The present study evaluated short‐ and long‐term effects of MDMA (3,4‐methylenedioxymethamphetamine) in the baboon brain using PET and [ 11 C](+)McN 5652, a potent 5‐HT transporter ligand, as well as [ 11 C]RTI‐55, a cocaine derivative which labels both 5‐HT and dopamine transporters. Following baseline PET scans with [ 11 C](+)McN5652, [ 11 C](−)McN5652 (the inactive enantiomer of the active enantiomer [ 11 C](+)McN5652) and [ 11 C]RTI‐55, a baboon was treated with MDMA (5 mg/kg, s.c., twice daily for four consecutive days). PET studies at 13, 19, and 40 days post‐MDMA revealed decreases in mean radioactivity levels in all brain regions when using [ 11 C](+)McN 5652, but not with [ 11 C](−)McN5652 or [ 11 C]RTI‐55. Reductions in specific [ 11 C](+)McN5652 binding (calculated as the difference in radioactivity concentrations between (+) and (−)[ 11 C]McN5652) ranged from 44% in the pons to 89% in the occipital cortex.

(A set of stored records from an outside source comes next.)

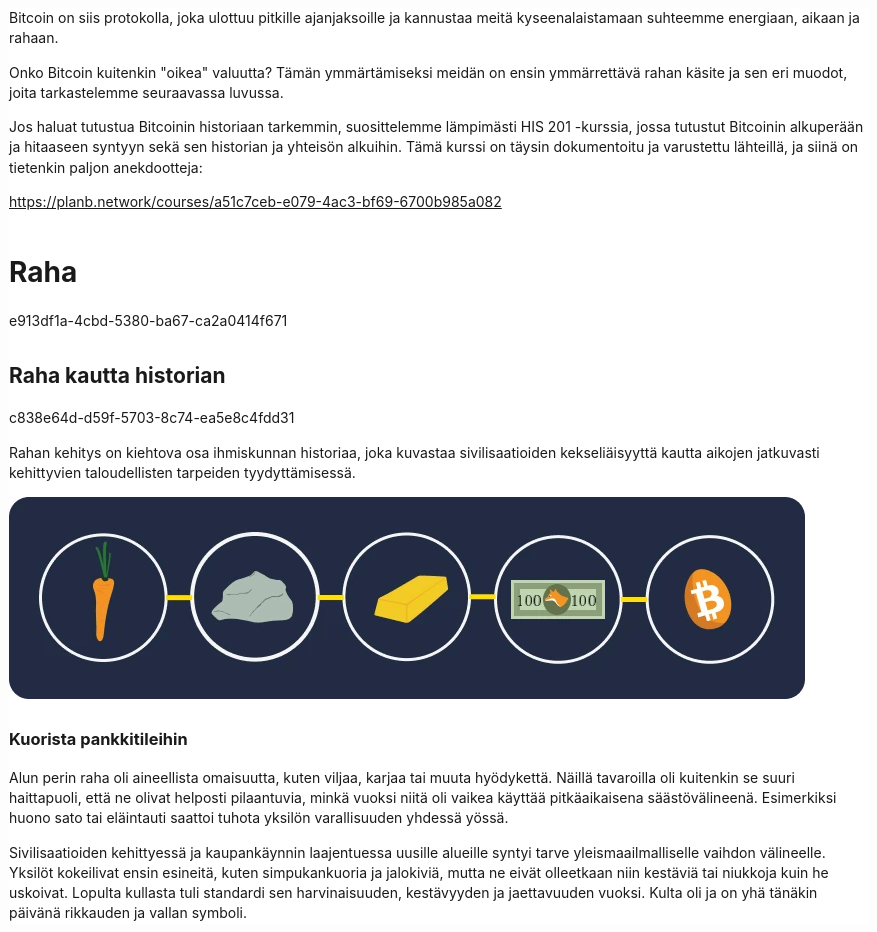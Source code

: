 Bitcoin on siis protokolla, joka ulottuu pitkille ajanjaksoille ja kannustaa meitä kyseenalaistamaan suhteemme energiaan, aikaan ja rahaan.

Onko Bitcoin kuitenkin "oikea" valuutta? Tämän ymmärtämiseksi meidän on ensin ymmärrettävä rahan käsite ja sen eri muodot, joita tarkastelemme seuraavassa luvussa.

Jos haluat tutustua Bitcoinin historiaan tarkemmin, suosittelemme lämpimästi HIS 201 -kurssia, jossa tutustut Bitcoinin alkuperään ja hitaaseen syntyyn sekä sen historian ja yhteisön alkuihin. Tämä kurssi on täysin dokumentoitu ja varustettu lähteillä, ja siinä on tietenkin paljon anekdootteja:

https://planb.network/courses/a51c7ceb-e079-4ac3-bf69-6700b985a082

# Raha

<partId>e913df1a-4cbd-5380-ba67-ca2a0414f671</partId>

## Raha kautta historian

<chapterId>c838e64d-d59f-5703-8c74-ea5e8c4fdd31</chapterId>

Rahan kehitys on kiehtova osa ihmiskunnan historiaa, joka kuvastaa sivilisaatioiden kekseliäisyyttä kautta aikojen jatkuvasti kehittyvien taloudellisten tarpeiden tyydyttämisessä.

![image](assets/en/06.webp)

### Kuorista pankkitileihin

Alun perin raha oli aineellista omaisuutta, kuten viljaa, karjaa tai muuta hyödykettä. Näillä tavaroilla oli kuitenkin se suuri haittapuoli, että ne olivat helposti pilaantuvia, minkä vuoksi niitä oli vaikea käyttää pitkäaikaisena säästövälineenä. Esimerkiksi huono sato tai eläintauti saattoi tuhota yksilön varallisuuden yhdessä yössä.

Sivilisaatioiden kehittyessä ja kaupankäynnin laajentuessa uusille alueille syntyi tarve yleismaailmalliselle vaihdon välineelle. Yksilöt kokeilivat ensin esineitä, kuten simpukankuoria ja jalokiviä, mutta ne eivät olleetkaan niin kestäviä tai niukkoja kuin he uskoivat. Lopulta kullasta tuli standardi sen harvinaisuuden, kestävyyden ja jaettavuuden vuoksi. Kulta oli ja on yhä tänäkin päivänä rikkauden ja vallan symboli.
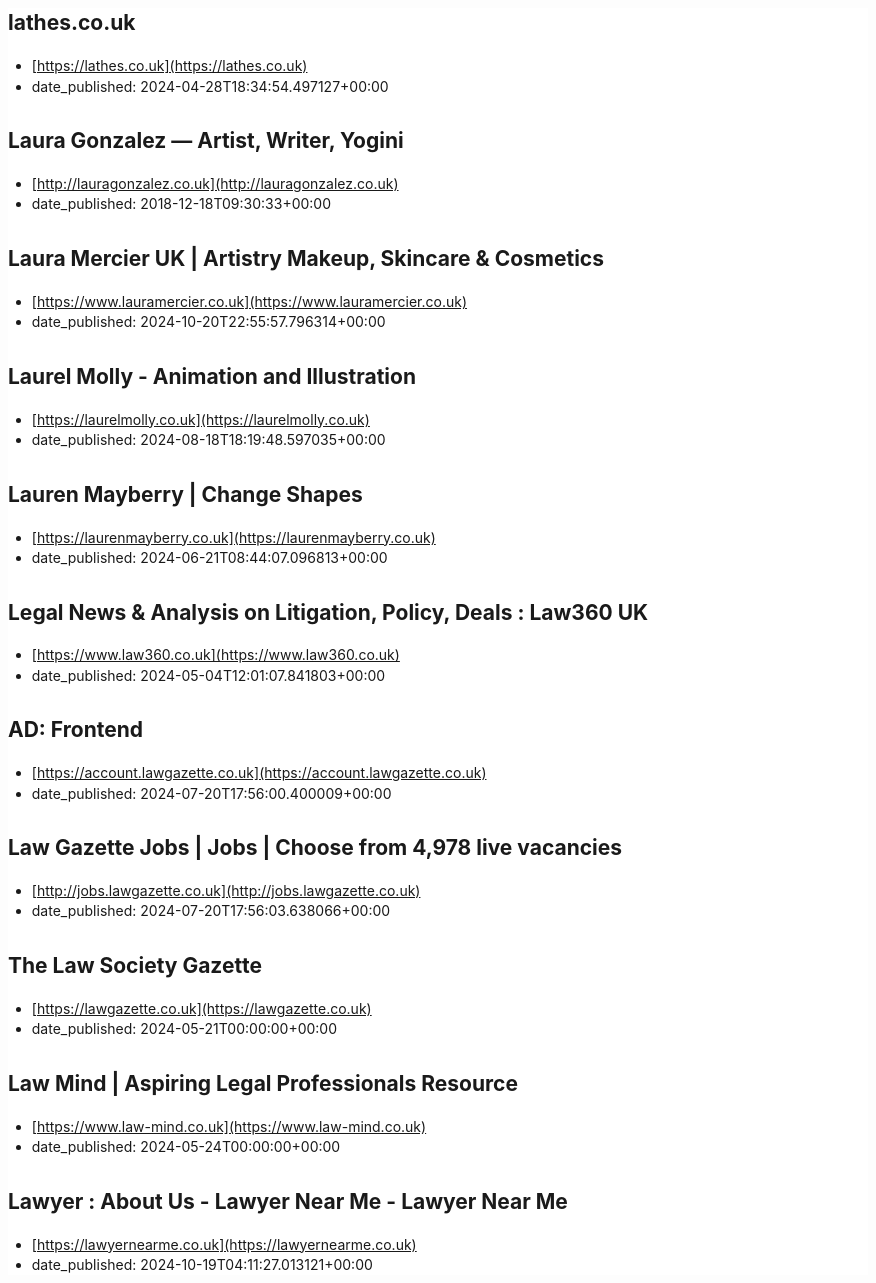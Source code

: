  ## lathes.co.uk
 - [https://lathes.co.uk](https://lathes.co.uk)
 - date_published: 2024-04-28T18:34:54.497127+00:00

 ## Laura Gonzalez — Artist, Writer, Yogini
 - [http://lauragonzalez.co.uk](http://lauragonzalez.co.uk)
 - date_published: 2018-12-18T09:30:33+00:00

 ## Laura Mercier UK | Artistry Makeup, Skincare & Cosmetics
 - [https://www.lauramercier.co.uk](https://www.lauramercier.co.uk)
 - date_published: 2024-10-20T22:55:57.796314+00:00

 ## Laurel Molly - Animation and Illustration
 - [https://laurelmolly.co.uk](https://laurelmolly.co.uk)
 - date_published: 2024-08-18T18:19:48.597035+00:00

 ## Lauren Mayberry | Change Shapes
 - [https://laurenmayberry.co.uk](https://laurenmayberry.co.uk)
 - date_published: 2024-06-21T08:44:07.096813+00:00

 ## Legal News & Analysis on Litigation, Policy, Deals : Law360 UK
 - [https://www.law360.co.uk](https://www.law360.co.uk)
 - date_published: 2024-05-04T12:01:07.841803+00:00

 ## AD: Frontend
 - [https://account.lawgazette.co.uk](https://account.lawgazette.co.uk)
 - date_published: 2024-07-20T17:56:00.400009+00:00

 ## Law Gazette Jobs | Jobs | Choose from 4,978 live vacancies
 - [http://jobs.lawgazette.co.uk](http://jobs.lawgazette.co.uk)
 - date_published: 2024-07-20T17:56:03.638066+00:00

 ## The Law Society Gazette
 - [https://lawgazette.co.uk](https://lawgazette.co.uk)
 - date_published: 2024-05-21T00:00:00+00:00

 ## Law Mind | Aspiring Legal Professionals Resource
 - [https://www.law-mind.co.uk](https://www.law-mind.co.uk)
 - date_published: 2024-05-24T00:00:00+00:00

 ## Lawyer : About Us - Lawyer Near Me - Lawyer Near Me
 - [https://lawyernearme.co.uk](https://lawyernearme.co.uk)
 - date_published: 2024-10-19T04:11:27.013121+00:00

PET studies at 9 and 13 months showed regional differences in the apparent recovery of 5‐HT transporters, with increases in some brain regions (e.g., hypothalamus) and persistent decreases in others (e.g., neocortex). Data obtained from PET studies correlated well with regional 5‐HT axonal marker concentrations in the CNS measured after sacrifice of the animal. The results of these studies indicate that PET imaging of the living nonhuman primate brain with [ 11 C](+)McN 5652 can detect changes in regional 5‐HT transporter density secondary to MDMA‐induced neurotoxicity. Using PET, it should also be feasible to use [ 11 C](+)McN5652 to determine whether human MDMA users are also susceptible to MDMA's neurotoxic effects. Synapse 29:183–192, 1998. © 1998 Wiley‐Liss, Inc.